Have you ever knocked on a wall, and expected someone to answer it?

Do you pick up a puppy, and expect it to purr and meow at you?

Have you ever bought some black, high heeled shoes, but then complained because they weren't flat and red?

When you go fishing, do you expect to catch a chicken?

Sweetie, you are doing the same thing if you expect any kind of connection with this woman. YOU might want to bond with her, but SHE doesn't look at you in the same light. Why this is ... I can't begin to guess, but to force the issue would only make it awkward and strange for everyone.

Part of maturity is knowing what things are in your control, and what are not ... knowing what you can change, and what you can't ... and knowing when to just let things go.

This is one of those things that you should just let go. Getting no reply from her is pretty good indicator of how she feels, so why would you keep banging on the wall expecting an answer? "Family is family" has nothing to do with blood ties - it's where your HEART is, and her heart does not lie with you and your husband. You have to face this, and stop asking the puppy to meow and purr.

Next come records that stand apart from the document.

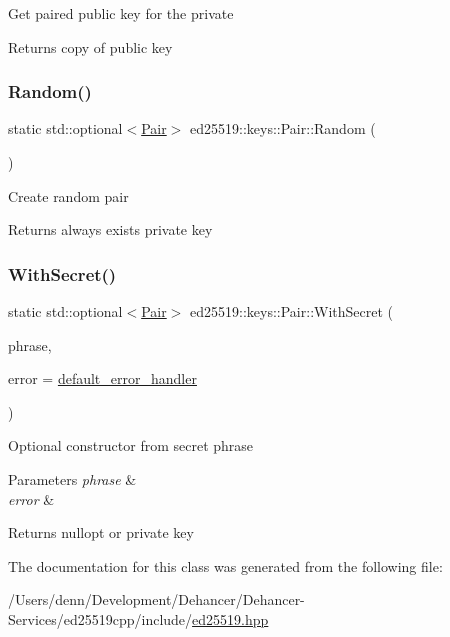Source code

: Get paired public key for the private \begin{DoxyReturn}{Returns}
copy of public key 
\end{DoxyReturn}
\mbox{\label{classed25519_1_1keys_1_1_pair_a56deb8f1bf6d1a51313abebd5a41d6fc}} 
\subsubsection{\texorpdfstring{Random()}{Random()}}
{\footnotesize\ttfamily static std\+::optional$<$\mbox{\hyperlink{classed25519_1_1keys_1_1_pair}{Pair}}$>$ ed25519\+::keys\+::\+Pair\+::\+Random (\begin{DoxyParamCaption}{ }\end{DoxyParamCaption})\hspace{0.3cm}{\ttfamily [static]}}

Create random pair \begin{DoxyReturn}{Returns}
always exists private key 
\end{DoxyReturn}
\mbox{\label{classed25519_1_1keys_1_1_pair_a3d7457b834d7e8091a61272f20132d01}} 
\subsubsection{\texorpdfstring{With\+Secret()}{WithSecret()}}
{\footnotesize\ttfamily static std\+::optional$<$\mbox{\hyperlink{classed25519_1_1keys_1_1_pair}{Pair}}$>$ ed25519\+::keys\+::\+Pair\+::\+With\+Secret (\begin{DoxyParamCaption}\item[{const std\+::string \&}]{phrase,  }\item[{const \mbox{\hyperlink{namespaceed25519_a6ba572942b3c18591fc869d52a6b16e6}{Error\+Handler}} \&}]{error = {\ttfamily \mbox{\hyperlink{namespaceed25519_a7c7bb6ed17541162959c33ed3e3b15fb}{default\+\_\+error\+\_\+handler}}} }\end{DoxyParamCaption})\hspace{0.3cm}{\ttfamily [static]}}

Optional constructor from secret phrase 
\begin{DoxyParams}{Parameters}
{\em phrase} & \\
\hline
{\em error} & \\
\hline
\end{DoxyParams}
\begin{DoxyReturn}{Returns}
nullopt or private key 
\end{DoxyReturn}


The documentation for this class was generated from the following file\+:\begin{DoxyCompactItemize}
\item 
/\+Users/denn/\+Development/\+Dehancer/\+Dehancer-\/\+Services/ed25519cpp/include/\mbox{\hyperlink{ed25519_8hpp}{ed25519.\+hpp}}\end{DoxyCompactItemize}
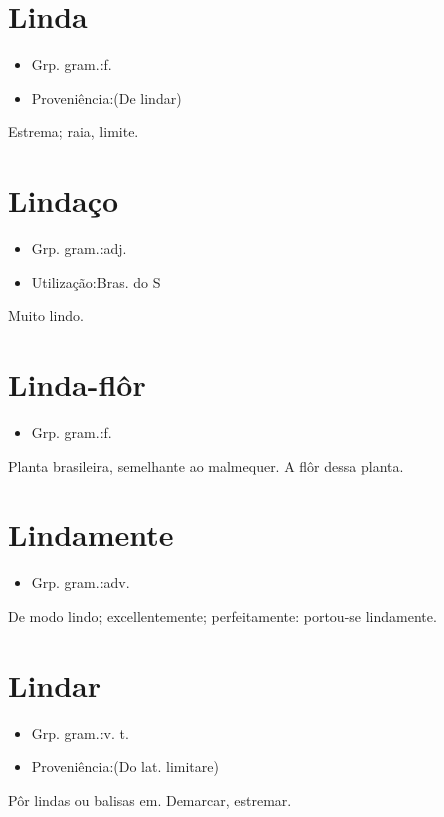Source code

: \section{Linda}
\begin{itemize}
\item {Grp. gram.:f.}
\end{itemize}
\begin{itemize}
\item {Proveniência:(De \textunderscore lindar\textunderscore )}
\end{itemize}
Estrema; raia, limite.
\section{Lindaço}
\begin{itemize}
\item {Grp. gram.:adj.}
\end{itemize}
\begin{itemize}
\item {Utilização:Bras. do S}
\end{itemize}
Muito lindo.
\section{Linda-flôr}
\begin{itemize}
\item {Grp. gram.:f.}
\end{itemize}
Planta brasileira, semelhante ao malmequer.
A flôr dessa planta.
\section{Lindamente}
\begin{itemize}
\item {Grp. gram.:adv.}
\end{itemize}
De modo lindo; excellentemente; perfeitamente: \textunderscore portou-se lindamente\textunderscore .
\section{Lindar}
\begin{itemize}
\item {Grp. gram.:v. t.}
\end{itemize}
\begin{itemize}
\item {Proveniência:(Do lat. \textunderscore limitare\textunderscore )}
\end{itemize}
Pôr lindas ou balisas em.
Demarcar, estremar.
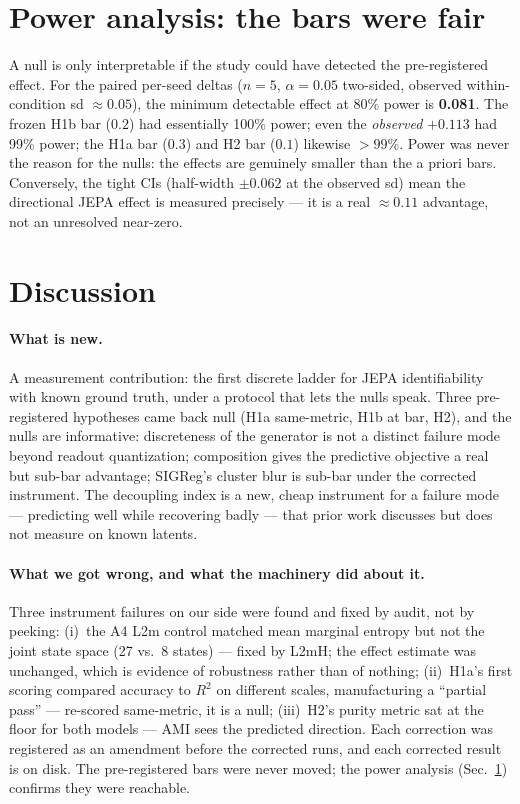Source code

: \documentclass[10pt]{article}
\begin{document}
\section{Power analysis: the bars were fair}
\label{sec:power}
A null is only interpretable if the study could have detected the pre-registered
effect. For the paired per-seed deltas ($n{=}5$, $\alpha{=}0.05$ two-sided,
observed within-condition sd ${\approx}0.05$), the minimum detectable effect at
80\% power is \textbf{0.081}. The frozen H1b bar ($0.2$) had essentially 100\%
power; even the \emph{observed} $+0.113$ had 99\% power; the H1a bar ($0.3$)
and H2 bar ($0.1$) likewise $>99$\%. Power was never the reason for the nulls:
the effects are genuinely smaller than the a priori bars. Conversely, the tight
CIs (half-width ${\pm}0.062$ at the observed sd) mean the directional JEPA
effect is measured precisely --- it is a real $\approx0.11$ advantage, not an
unresolved near-zero.

\section{Discussion}
\label{sec:discussion}
\paragraph{What is new.}
A measurement contribution: the first discrete ladder for JEPA identifiability
with known ground truth, under a protocol that lets the nulls speak. Three
pre-registered hypotheses came back null (H1a same-metric, H1b at bar, H2),
and the nulls are informative: discreteness of the generator is not a distinct
failure mode beyond readout quantization; composition gives the predictive
objective a real but sub-bar advantage; SIGReg's cluster blur is sub-bar under
the corrected instrument. The decoupling index is a new, cheap instrument for
a failure mode --- predicting well while recovering badly --- that prior work
discusses but does not measure on known latents.

\paragraph{What we got wrong, and what the machinery did about it.}
Three instrument failures on our side were found and fixed by audit, not by
peeking: (i)~the A4 L2m control matched mean marginal entropy but not the joint
state space (27 vs.\ 8 states) --- fixed by L2mH; the effect estimate was
unchanged, which is evidence of robustness rather than of nothing;
(ii)~H1a's first scoring compared accuracy to $R^2$ on different scales,
manufacturing a ``partial pass'' --- re-scored same-metric, it is a null;
(iii)~H2's purity metric sat at the floor for both models --- AMI sees the
predicted direction. Each correction was registered as an amendment before the
corrected runs, and each corrected result is on disk. The pre-registered bars
were never moved; the power analysis (Sec.~\ref{sec:power}) confirms they were
reachable.
\end{document}
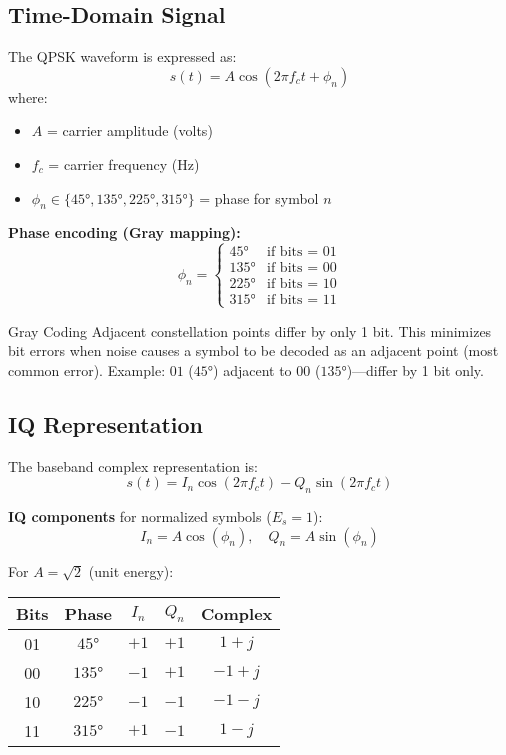 \subsection{Time-Domain Signal}

The QPSK waveform is expressed as:
\begin{equation}
s(t) = A \cos(2\pi f_c t + \phi_n)
\end{equation}
where:
\begin{itemize}
\item $A$ = carrier amplitude (volts)
\item $f_c$ = carrier frequency (Hz)
\item $\phi_n \in \{45°, 135°, 225°, 315°\}$ = phase for symbol $n$
\end{itemize}

\textbf{Phase encoding (Gray mapping):}
\begin{equation}
\phi_n = \begin{cases}
45° & \text{if bits = 01} \\
135° & \text{if bits = 00} \\
225° & \text{if bits = 10} \\
315° & \text{if bits = 11}
\end{cases}
\end{equation}

\begin{calloutbox}{Gray Coding}
Adjacent constellation points differ by only 1 bit. This minimizes bit errors when noise causes a symbol to be decoded as an adjacent point (most common error). Example: $01$ ($45°$) adjacent to $00$ ($135°$)---differ by 1 bit only.
\end{calloutbox}

\subsection{IQ Representation}

The baseband complex representation is:
\begin{equation}
s(t) = I_n \cos(2\pi f_c t) - Q_n \sin(2\pi f_c t)
\end{equation}

\textbf{IQ components} for normalized symbols ($E_s = 1$):
\begin{equation}
I_n = A \cos(\phi_n), \quad Q_n = A \sin(\phi_n)
\end{equation}

For $A = \sqrt{2}$ (unit energy):

\begin{center}
\begin{tabular}{@{}ccccc@{}}
\toprule
Bits & Phase & $I_n$ & $Q_n$ & Complex \\
\midrule
01 & $45°$ & $+1$ & $+1$ & $1+j$ \\
00 & $135°$ & $-1$ & $+1$ & $-1+j$ \\
10 & $225°$ & $-1$ & $-1$ & $-1-j$ \\
11 & $315°$ & $+1$ & $-1$ & $1-j$ \\
\bottomrule
\end{tabular}
\end{center}

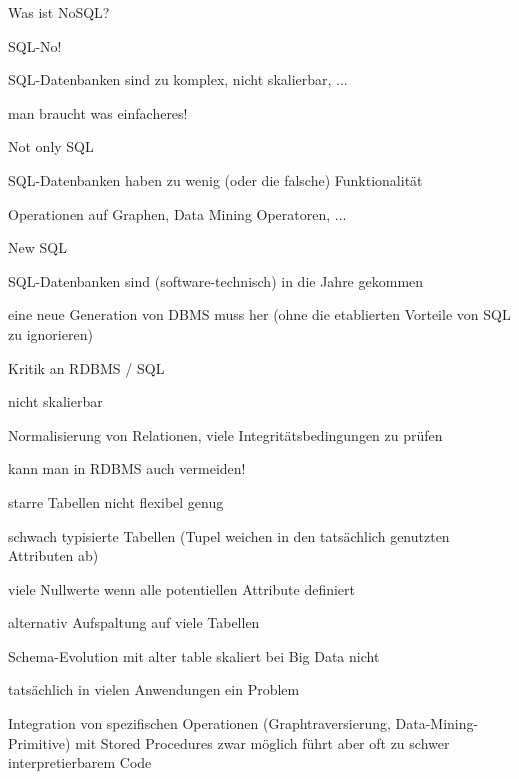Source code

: \documentclass[a4paper]{article}
\begin{document}
\begin{multicols}{3}
\begin{itemize*}
    Was ist NoSQL?
    \begin{itemize*}
        \item SQL-No!
        \begin{itemize*}
            \item SQL-Datenbanken sind zu komplex, nicht skalierbar, ...
            \item man braucht was einfacheres!
        \end{itemize*}
        \item Not only SQL
        \begin{itemize*}
            \item SQL-Datenbanken haben zu wenig (oder die falsche) Funktionalität
            \item Operationen auf Graphen, Data Mining Operatoren, ...
        \end{itemize*}
        \item New SQL
        \begin{itemize*}
            \item SQL-Datenbanken sind (software-technisch) in die Jahre gekommen
            \item eine neue Generation von DBMS muss her (ohne die etablierten Vorteile von SQL zu ignorieren)
        \end{itemize*}
    \end{itemize*}

    Kritik an RDBMS / SQL
    \begin{itemize*}
        \item nicht skalierbar
        \begin{itemize*}
            \item Normalisierung von Relationen, viele Integritätsbedingungen zu prüfen
            \item kann man in RDBMS auch vermeiden!
        \end{itemize*}
        \item starre Tabellen nicht flexibel genug
        \begin{itemize*}
            \item schwach typisierte Tabellen (Tupel weichen in den tatsächlich genutzten Attributen ab)
            \item viele Nullwerte wenn alle potentiellen Attribute definiert
            \item alternativ Aufspaltung auf viele Tabellen
            \item Schema-Evolution mit alter table skaliert bei Big Data nicht
            \item tatsächlich in vielen Anwendungen ein Problem
        \end{itemize*}
        \item Integration von spezifischen Operationen (Graphtraversierung, Data-Mining-Primitive) mit Stored Procedures zwar möglich führt aber oft zu schwer interpretierbarem Code
    \end{itemize*}



\end{itemize*}
\end{multicols}
\end{document}
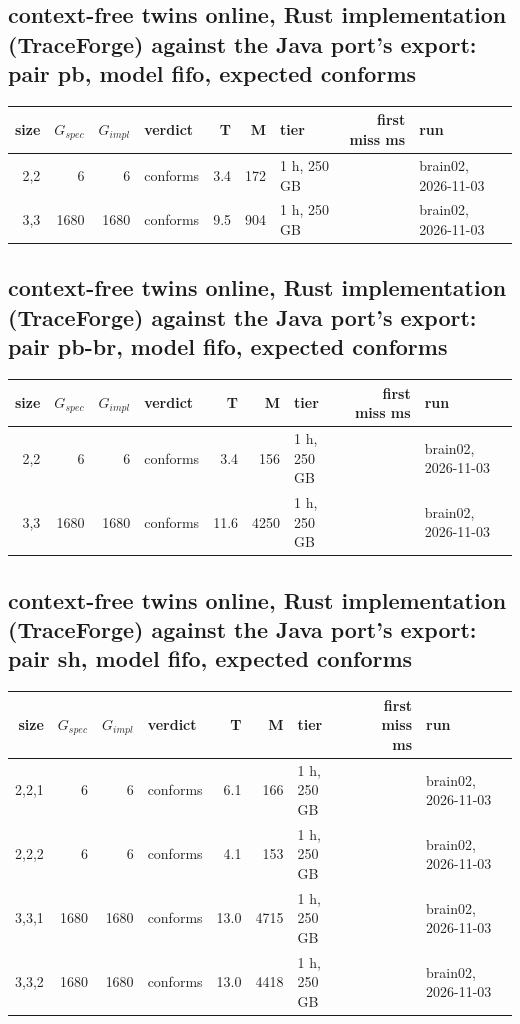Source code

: \documentclass[10pt]{article}
\begin{document}
\subsection*{context-free twins online, Rust implementation (TraceForge) against the Java port's export: pair \textsf{pb}, model fifo, expected conforms}
\begin{longtable}{@{}rrrlrrlrl@{}}
\toprule
size & $G_{\mathit{spec}}$ & $G_{\mathit{impl}}$ & verdict & T & M & tier & first miss ms & run \\
\midrule
\endhead
\color{red} 2,2 & 6 & 6 & conforms & 3.4 & 172 & 1 h, 250 GB &  & brain02, 2026-11-03 \\
\color{red} 3,3 & 1680 & 1680 & conforms & 9.5 & 904 & 1 h, 250 GB &  & brain02, 2026-11-03 \\
\bottomrule
\end{longtable}
\subsection*{context-free twins online, Rust implementation (TraceForge) against the Java port's export: pair \textsf{pb-br}, model fifo, expected conforms}
\begin{longtable}{@{}rrrlrrlrl@{}}
\toprule
size & $G_{\mathit{spec}}$ & $G_{\mathit{impl}}$ & verdict & T & M & tier & first miss ms & run \\
\midrule
\endhead
\color{red} 2,2 & 6 & 6 & conforms & 3.4 & 156 & 1 h, 250 GB &  & brain02, 2026-11-03 \\
\color{red} 3,3 & 1680 & 1680 & conforms & 11.6 & 4250 & 1 h, 250 GB &  & brain02, 2026-11-03 \\
\bottomrule
\end{longtable}
\subsection*{context-free twins online, Rust implementation (TraceForge) against the Java port's export: pair \textsf{sh}, model fifo, expected conforms}
\begin{longtable}{@{}rrrlrrlrl@{}}
\toprule
size & $G_{\mathit{spec}}$ & $G_{\mathit{impl}}$ & verdict & T & M & tier & first miss ms & run \\
\midrule
\endhead
\color{red} 2,2,1 & 6 & 6 & conforms & 6.1 & 166 & 1 h, 250 GB &  & brain02, 2026-11-03 \\
\color{red} 2,2,2 & 6 & 6 & conforms & 4.1 & 153 & 1 h, 250 GB &  & brain02, 2026-11-03 \\
\color{red} 3,3,1 & 1680 & 1680 & conforms & 13.0 & 4715 & 1 h, 250 GB &  & brain02, 2026-11-03 \\
\color{red} 3,3,2 & 1680 & 1680 & conforms & 13.0 & 4418 & 1 h, 250 GB &  & brain02, 2026-11-03 \\
\bottomrule
\end{longtable}
\end{document}
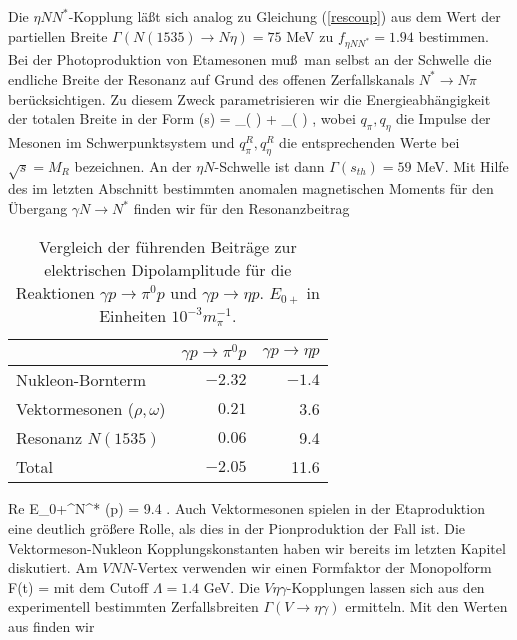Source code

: Die $\eta NN^{*}$-Kopplung l\"a\ss t sich analog zu Gleichung (\ref{rescoup})
aus dem Wert der partiellen Breite $\Gamma (N(1535) \to N\eta)=75$ MeV
zu $f_{\eta NN^{*}}=1.94$ bestimmen. Bei der Photoproduktion von 
Etamesonen mu\ss\ man selbst an der Schwelle die endliche Breite der
Resonanz auf Grund des offenen Zerfallskanals $N^{*}\to N\pi$
ber\"ucksichtigen. Zu diesem Zweck  parametrisieren wir die 
Energieabh\"angigkeit der totalen Breite in der Form
\be
 \Gamma (s) = \Gamma_\pi \left( \right)
   + \Gamma_\eta \left(  \right) \; ,
\ee
wobei $q_\pi,q_\eta$ die Impulse der Mesonen im Schwerpunktsystem
und $q_\pi^R,q_\eta^R$ die entsprechenden Werte bei $\sqrt{s}=M_R$
bezeichnen. An der $\eta N$-Schwelle ist dann $\Gamma (s_{th})=59$
MeV. Mit Hilfe des im letzten Abschnitt bestimmten anomalen magnetischen
Moments f\"ur den \"Ubergang $\gamma N \to N^{*}$ finden wir
f\"ur den Resonanzbeitrag
\begin{table}
\caption{Vergleich der f\"uhrenden Beitr\"age zur elektrischen
Dipolamplitude f\"ur die Reaktionen $\gamma p \to \pi^0 p$ und 
$\gamma p \to \eta p$. $E_{0+}$ in Einheiten $10^{-3} m_\pi^{-1}$.}
\begin{center}
\begin{tabular}{|l||r|r|}\hline
               & $\gamma p\to \pi^0 p$  &  $\gamma p\to \eta p$ \\ \hline\hline
 Nukleon-Bornterm               & $ -2.32$& $-1.4$              \\
 Vektormesonen ($\rho,\omega$)  & $0.21$  &  3.6	         \\
 Resonanz $N(1535)$             & $0.06$  &   9.4                \\
 Total                          & $-2.05$ &  11.6                 \\ \hline
\end{tabular}
\end{center}    
\end{table}
\be
  {\rm Re} E_{0+}^{N^{*}} (\eta p) = 9.4  \su .
\ee
Auch Vektormesonen spielen in der Etaproduktion eine deutlich
gr\"o\ss ere Rolle, als dies in der Pionproduktion der Fall ist.
Die Vektormeson-Nukleon Kopplungskonstanten haben wir bereits im
letzten Kapitel diskutiert. Am $VNN$-Vertex verwenden wir einen 
Formfaktor der Monopolform
\be
 F(t) = 
\ee
mit dem Cutoff $\Lambda=1.4$ GeV. Die $V\eta\gamma$-Kopplungen lassen sich
aus den experimentell bestimmten Zerfallsbreiten $\Gamma (V\to\eta
\gamma )$ ermitteln. Mit den Werten  aus \cite{Dum82} finden wir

Focus on your family, your husband, your children and everything else that is positive in your life. That is where your energy should go. Any effort to have a relationship with his half-sister is a waste of effort and energy. The shoes are black high heels, and all the wishing in the world won't make them flat and red.

Just let it go.
 
Sorry you must be going through a hard time,just call her one day and talk o her lether know u miss and love her and you would like to spend sometime with her.